Nach dem Beschuss eines US-Stützpunkts in Jordanien durch iranische Raketen sind die Ölpreise am Mittwoch wieder gestiegen, nachdem sie zuvor drei Handelstage in Folge gefallen waren.
Angriff in der Nacht
Nach Angaben des US-Regionalkommandos Centcom auf der Plattform X wurden alle Geschosse abgefangen, ohne dass das Ziel der Angriffe präzisiert wurde.
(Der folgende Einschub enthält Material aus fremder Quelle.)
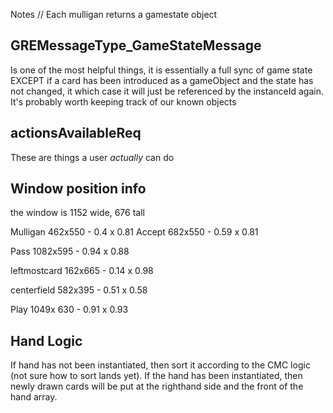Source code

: Notes
// Each mulligan returns a gamestate object


## GREMessageType_GameStateMessage ##
Is one of the most helpful things, it is essentially a full sync of game state EXCEPT if a card has been introduced as a gameObject and the state has not changed, it which case it will just be referenced by the instanceId again. It's probably worth keeping track of our known objects

## actionsAvailableReq ##
These are things a user _actually_ can do



## Window position info ##
the window is 1152 wide, 676 tall

Mulligan 462x550  - 0.4 x 0.81
Accept  682x550 - 0.59 x 0.81

Pass  1082x595  -   0.94 x 0.88

leftmostcard  162x665   -   0.14 x 0.98

centerfield  582x395 -  0.51 x 0.58

Play   1049x 630 - 0.91 x 0.93


## Hand Logic ##
If hand has not been instantiated, then sort it according to the CMC logic (not sure how to sort lands yet).
If the hand has been instantiated, then newly drawn cards will be put at the righthand side and the front of the hand array.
Laut dem US-Nachrichtenportal Axios waren in der Nacht zu Mittwoch iranische Raketen auf einen US-Stützpunkt in Jordanien gerichtet. Der Vorfall fällt in eine Phase, in der die USA und der Iran ihre gegenseitigen Angriffe zwischenzeitlich ausgesetzt hatten, was zuvor die Ölpreise hatte sinken lassen.
Die Rohölsorte Brent war in der Vorwoche zeitweise auf über 100 Dollar pro Barrel gestiegen. Mit dem aktuellen Wiederaufflammen der Spannungen kehrte ein Teil des Preisaufschlags zurück, da Marktteilnehmer die Risiken für den Transport von Öl durch die Straße von Hormuz neu bewerteten. Analysten von RBC Capital Markets verwiesen auf die anhaltende Bedrohung durch Raketen, Minen und Drohnen aus Teheran.